You are currently viewing How much effort do you do to be lovely and loveable? – 20 Apr 11

How much effort do you do to be lovely and loveable? – 20 Apr 11

I once had a healing session with a woman who had a very common and at the same time very old problem. She said that she has had this problem her whole life long: she is afraid of not being loved and not being accepted.

I say that this is a very common problem because I meet really a lot of people who have this problem. It is also a problem which affects all areas of your life.

In your family you may have always felt that your siblings get more love than you do and still today, when you are with your parents, you feel like you have to fight for their affection and appreciation. You work harder to make them proud of your independence and you help them and are there but always feel that you may not be enough to be loved just as you are.

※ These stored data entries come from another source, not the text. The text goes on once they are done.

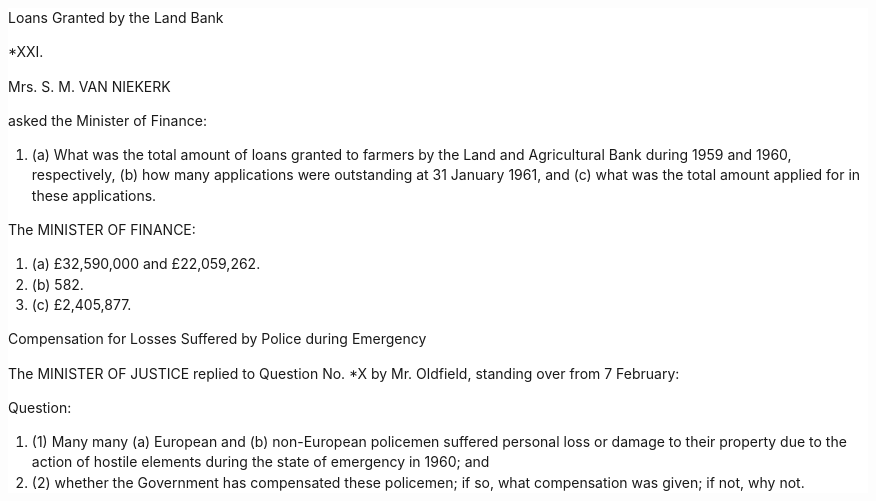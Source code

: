 <oralStatements>

<heading>Loans Granted by the Land Bank</heading>

<question by="#van_niekerk" to="#minister_of_finance">

<num>*XXI.</num>

<from>Mrs. S. M. VAN NIEKERK</from>

<p>asked the Minister of Finance:</p>

<ol>

<li>(a) What was the total amount of loans granted to farmers by the Land and Agricultural Bank during 1959 and 1960, respectively, (b) how many applications were outstanding at 31 January 1961, and (c) what was the total amount applied for in these applications.</li>

</ol>

</question>

<answer by="#minister_of_finance" to="#van_niekerk">

<from>The MINISTER OF FINANCE:</from>

<ol>

<li>(a) &#x00A3;32,590,000 and &#x00A3;22,059,262.</li>

<li>(b) 582.</li>

<li>(c) &#x00A3;2,405,877.</li>

</ol>

</answer>

</oralStatements>

<oralStatements>

<heading>Compensation for Losses Suffered by Police during Emergency</heading>

<p>The MINISTER OF JUSTICE replied to Question No. *X by Mr. Oldfield, standing over from 7 February:</p>

<question by="#oldfield" to="#minister_of_justice">

<heading>Question:</heading>

<ol>

<li>(1) Many many (a) European and (b) non-European policemen suffered personal loss or damage to their property due to the action of hostile elements during the state of emergency in 1960; and</li>

<li>(2) whether the Government has compensated these policemen; if so, what compensation was given; if not, why not.</li>

</ol>

</question>

<answer by="#minister_of_justice" to="#oldfield">

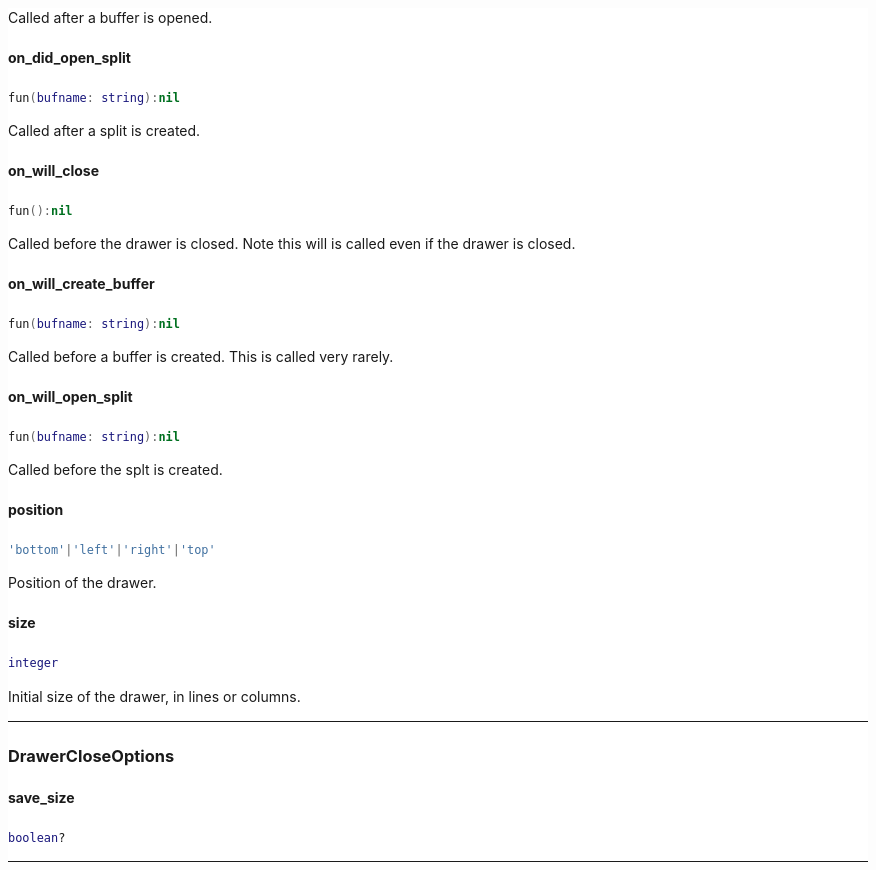 Called after a buffer is opened.

#### on_did_open_split

```lua
fun(bufname: string):nil
```

Called after a split is created.

#### on_will_close

```lua
fun():nil
```

Called before the drawer is closed. Note this will is called even if the
drawer is closed.

#### on_will_create_buffer

```lua
fun(bufname: string):nil
```

Called before a buffer is created. This is called very rarely.

#### on_will_open_split

```lua
fun(bufname: string):nil
```

Called before the splt is created.

#### position

```lua
'bottom'|'left'|'right'|'top'
```

Position of the drawer.

#### size

```lua
integer
```

Initial size of the drawer, in lines or columns.

---

### DrawerCloseOptions

#### save_size

```lua
boolean?
```

---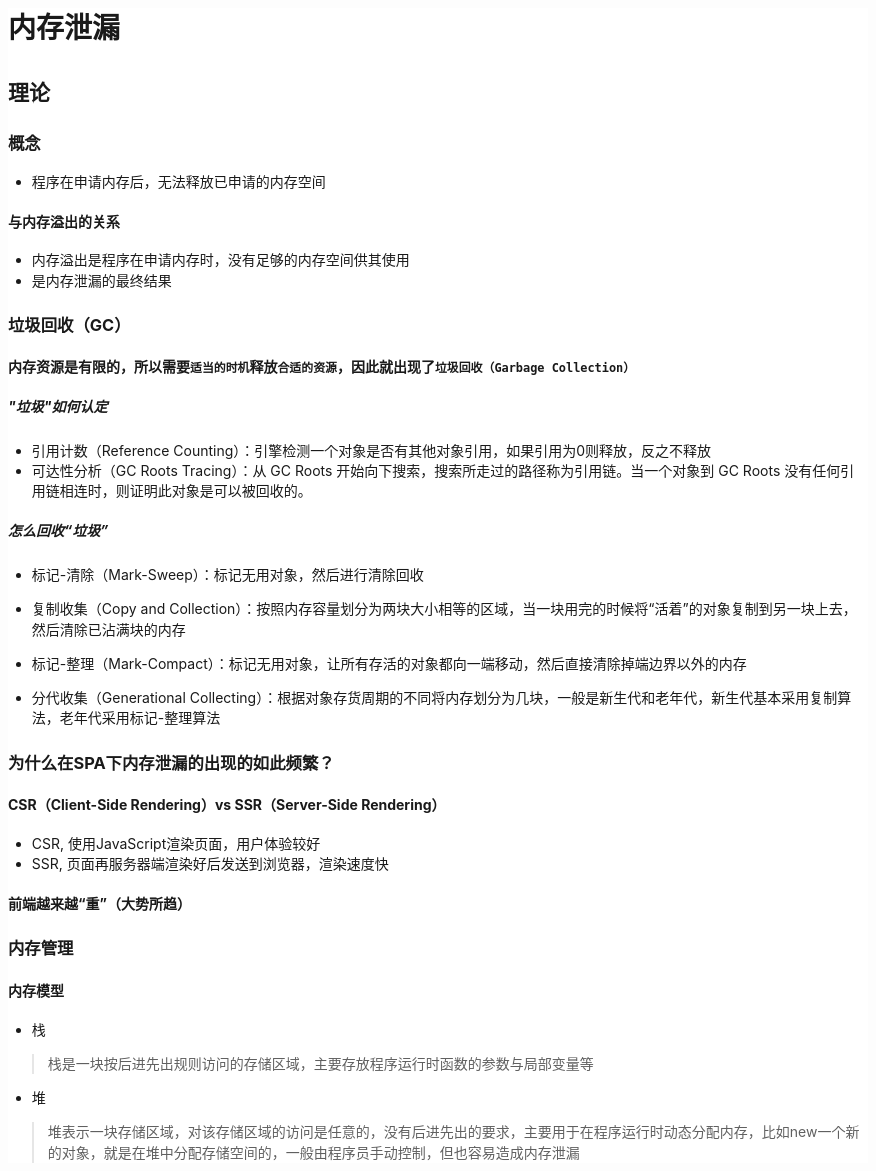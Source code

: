 # 内存泄漏

## 理论

### 概念

* 程序在申请内存后，无法释放已申请的内存空间

#### 与内存溢出的关系

* 内存溢出是程序在申请内存时，没有足够的内存空间供其使用
* 是内存泄漏的最终结果

### 垃圾回收（GC）

#### 内存资源是有限的，所以需要`适当的时机`释放`合适的资源`，因此就出现了`垃圾回收（Garbage Collection）`

##### "垃圾"如何认定

* 引用计数（Reference Counting）：引擎检测一个对象是否有其他对象引用，如果引用为0则释放，反之不释放
* 可达性分析（GC Roots Tracing）：从 GC Roots 开始向下搜索，搜索所走过的路径称为引用链。当一个对象到 GC Roots 没有任何引用链相连时，则证明此对象是可以被回收的。

##### 怎么回收“垃圾”

* 标记-清除（Mark-Sweep）：标记无用对象，然后进行清除回收

* 复制收集（Copy and Collection）：按照内存容量划分为两块大小相等的区域，当一块用完的时候将“活着”的对象复制到另一块上去，然后清除已沾满块的内存

* 标记-整理（Mark-Compact）：标记无用对象，让所有存活的对象都向一端移动，然后直接清除掉端边界以外的内存

* 分代收集（Generational Collecting）：根据对象存货周期的不同将内存划分为几块，一般是新生代和老年代，新生代基本采用复制算法，老年代采用标记-整理算法

### 为什么在SPA下内存泄漏的出现的如此频繁？

#### CSR（Client-Side Rendering）vs SSR（Server-Side Rendering）

* CSR, 使用JavaScript渲染页面，用户体验较好
* SSR, 页面再服务器端渲染好后发送到浏览器，渲染速度快

#### 前端越来越“重”（大势所趋）

### 内存管理

#### 内存模型

* 栈

> 栈是一块按后进先出规则访问的存储区域，主要存放程序运行时函数的参数与局部变量等

* 堆

> 堆表示一块存储区域，对该存储区域的访问是任意的，没有后进先出的要求，主要用于在程序运行时动态分配内存，比如new一个新的对象，就是在堆中分配存储空间的，一般由程序员手动控制，但也容易造成内存泄漏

At your workplace, while working in a team you think that everybody else just fits so nicely together while you are not a complete part of the team. You are all the time worried, self-conscious about what you say because it might be wrong or not valuable to the common project. You hesitate to speak openly about more private things, too, because your colleagues may think your hobbies are strange. You join office parties and celebrations although you don’t really like them, just to be a part of it.

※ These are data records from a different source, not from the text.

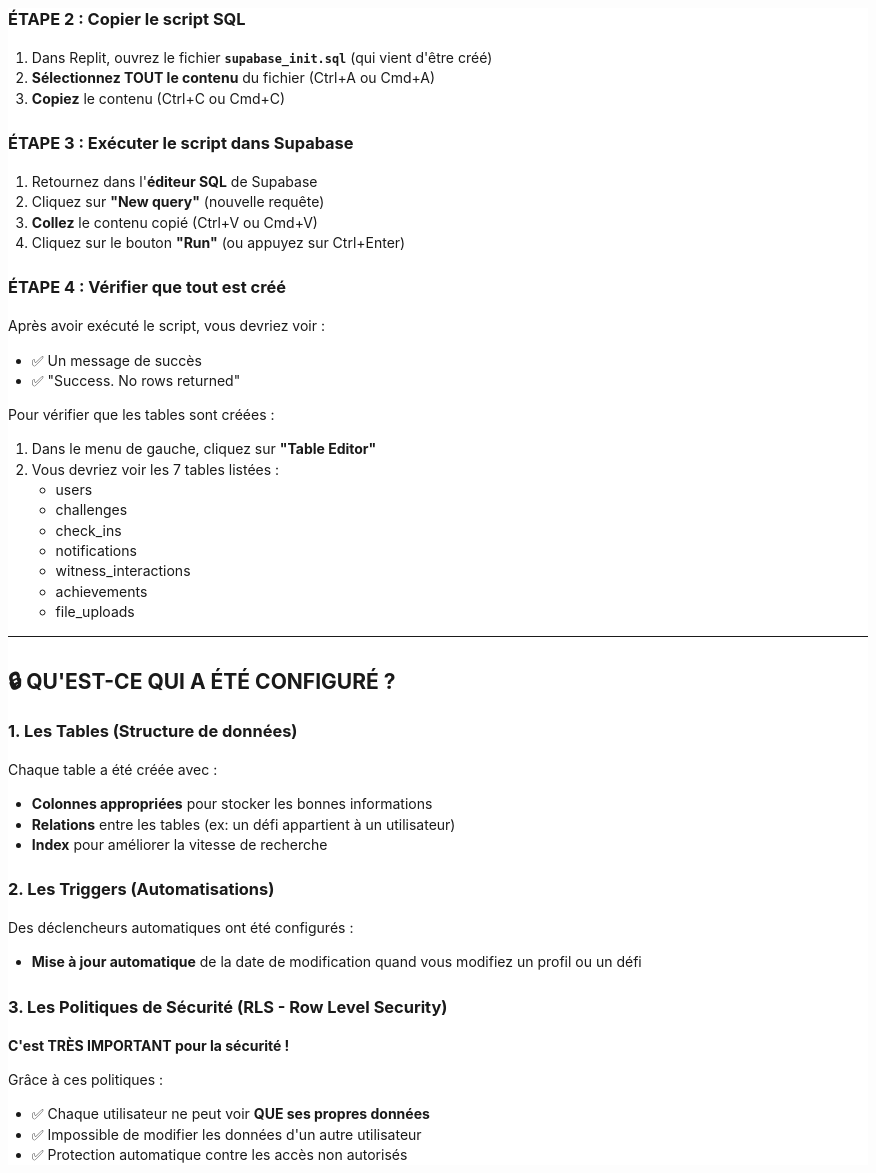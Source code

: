 ### ÉTAPE 2 : Copier le script SQL

1. Dans Replit, ouvrez le fichier **`supabase_init.sql`** (qui vient d'être créé)
2. **Sélectionnez TOUT le contenu** du fichier (Ctrl+A ou Cmd+A)
3. **Copiez** le contenu (Ctrl+C ou Cmd+C)

### ÉTAPE 3 : Exécuter le script dans Supabase

1. Retournez dans l'**éditeur SQL** de Supabase
2. Cliquez sur **"New query"** (nouvelle requête)
3. **Collez** le contenu copié (Ctrl+V ou Cmd+V)
4. Cliquez sur le bouton **"Run"** (ou appuyez sur Ctrl+Enter)

### ÉTAPE 4 : Vérifier que tout est créé

Après avoir exécuté le script, vous devriez voir :
- ✅ Un message de succès
- ✅ "Success. No rows returned"

Pour vérifier que les tables sont créées :
1. Dans le menu de gauche, cliquez sur **"Table Editor"**
2. Vous devriez voir les 7 tables listées :
   - users
   - challenges
   - check_ins
   - notifications
   - witness_interactions
   - achievements
   - file_uploads

---

## 🔒 QU'EST-CE QUI A ÉTÉ CONFIGURÉ ?

### 1. Les Tables (Structure de données)

Chaque table a été créée avec :
- **Colonnes appropriées** pour stocker les bonnes informations
- **Relations** entre les tables (ex: un défi appartient à un utilisateur)
- **Index** pour améliorer la vitesse de recherche

### 2. Les Triggers (Automatisations)

Des déclencheurs automatiques ont été configurés :
- **Mise à jour automatique** de la date de modification quand vous modifiez un profil ou un défi

### 3. Les Politiques de Sécurité (RLS - Row Level Security)

**C'est TRÈS IMPORTANT pour la sécurité !**

Grâce à ces politiques :
- ✅ Chaque utilisateur ne peut voir **QUE ses propres données**
- ✅ Impossible de modifier les données d'un autre utilisateur
- ✅ Protection automatique contre les accès non autorisés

Among your friends you think everything is perfect. When you are together, you joke around, talk and everything seems just fine. But when they leave, you feel exhausted, sit down on your couch and think that you need some time alone now, to be just with yourself and to be yourself. Doesn’t that mean that you played a role all the time? Maybe to make your friends like you and love you more? To be lovely and loveable?

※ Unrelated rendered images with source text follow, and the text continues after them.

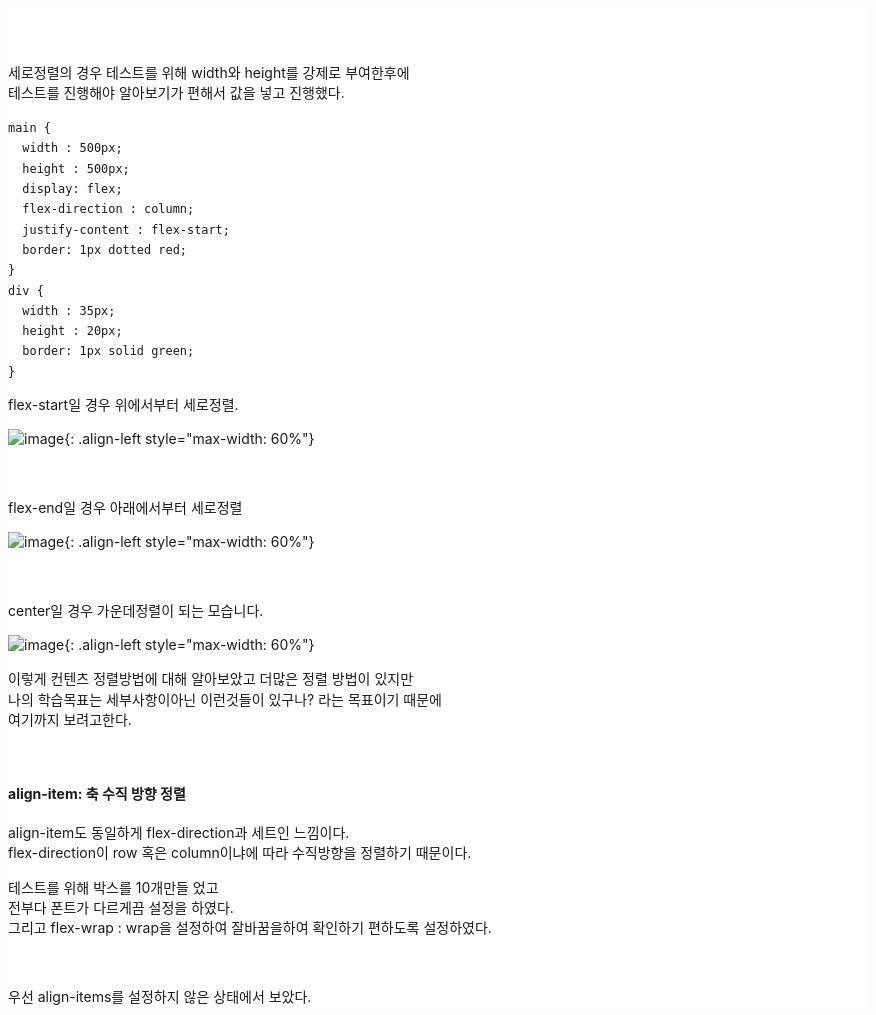 <br/>
<br/>


세로정렬의 경우 테스트를 위해 width와 height를 강제로 부여한후에  
테스트를 진행해야 알아보기가 편해서 값을 넣고 진행했다.

```
main {
  width : 500px;
  height : 500px;
  display: flex;
  flex-direction : column;
  justify-content : flex-start;
  border: 1px dotted red;
}
div {
  width : 35px;
  height : 20px;
  border: 1px solid green;
}
```

flex-start일 경우 위에서부터 세로정렬.

![image](https://user-images.githubusercontent.com/95069395/216815035-62fbb911-f81e-4d58-a7e9-09856526b01a.png){: .align-left style="max-width: 60%"}

<br/>

flex-end일 경우 아래에서부터 세로정렬

![image](https://user-images.githubusercontent.com/95069395/216815036-ff9751f4-cf0f-4103-b5fd-3fb59b7dc2d3.png){: .align-left style="max-width: 60%"}

<br/>

center일 경우 가운데정렬이 되는 모습니다.

![image](https://user-images.githubusercontent.com/95069395/216815038-9c6d8926-aa58-4568-955b-dba8600a22f8.png){: .align-left style="max-width: 60%"}

이렇게 컨텐츠 정렬방법에 대해 알아보았고 더많은 정렬 방법이 있지만  
나의 학습목표는 세부사항이아닌 이런것들이 있구나? 라는 목표이기 때문에  
여기까지 보려고한다.

<br/>

#### **align-item: 축 수직 방향 정렬**

align-item도 동일하게 flex-direction과 세트인 느낌이다.  
flex-direction이 row 혹은 column이냐에 따라 수직방향을 정렬하기 때문이다.

테스트를 위해 박스를 10개만들 었고  
전부다 폰트가 다르게끔 설정을 하였다.  
그리고 flex-wrap : wrap을 설정하여 잘바꿈을하여 확인하기 편하도록 설정하였다.  

<br/>

우선 align-items를 설정하지 않은 상태에서 보았다.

Even in your relationship and with your partner, the person by whom you should feel most loved and accepted, you sometimes have doubts. There is not any reason for it, he hugs you, loves you and treats you just as always but still you sometimes are afraid, he might just one day be gone.

I have met many people who have this problem, maybe not always in all parts of their life but often in several. Whenever they interact with others and even if they are alone, they think about whether they are fine as they are.

Let me assure you: you are loveable, lovely and loving. You don’t need to do any change to yourself to please another person. You don’t need to play a role or wear a mask. This world is so big and there are so many different people in this world that it is normal if a few don’t agree with you or don’t like you. It will happen to everybody. But in the same way there will be people who love you. Don’t go into your inferiority complex, stop comparing and just be yourself.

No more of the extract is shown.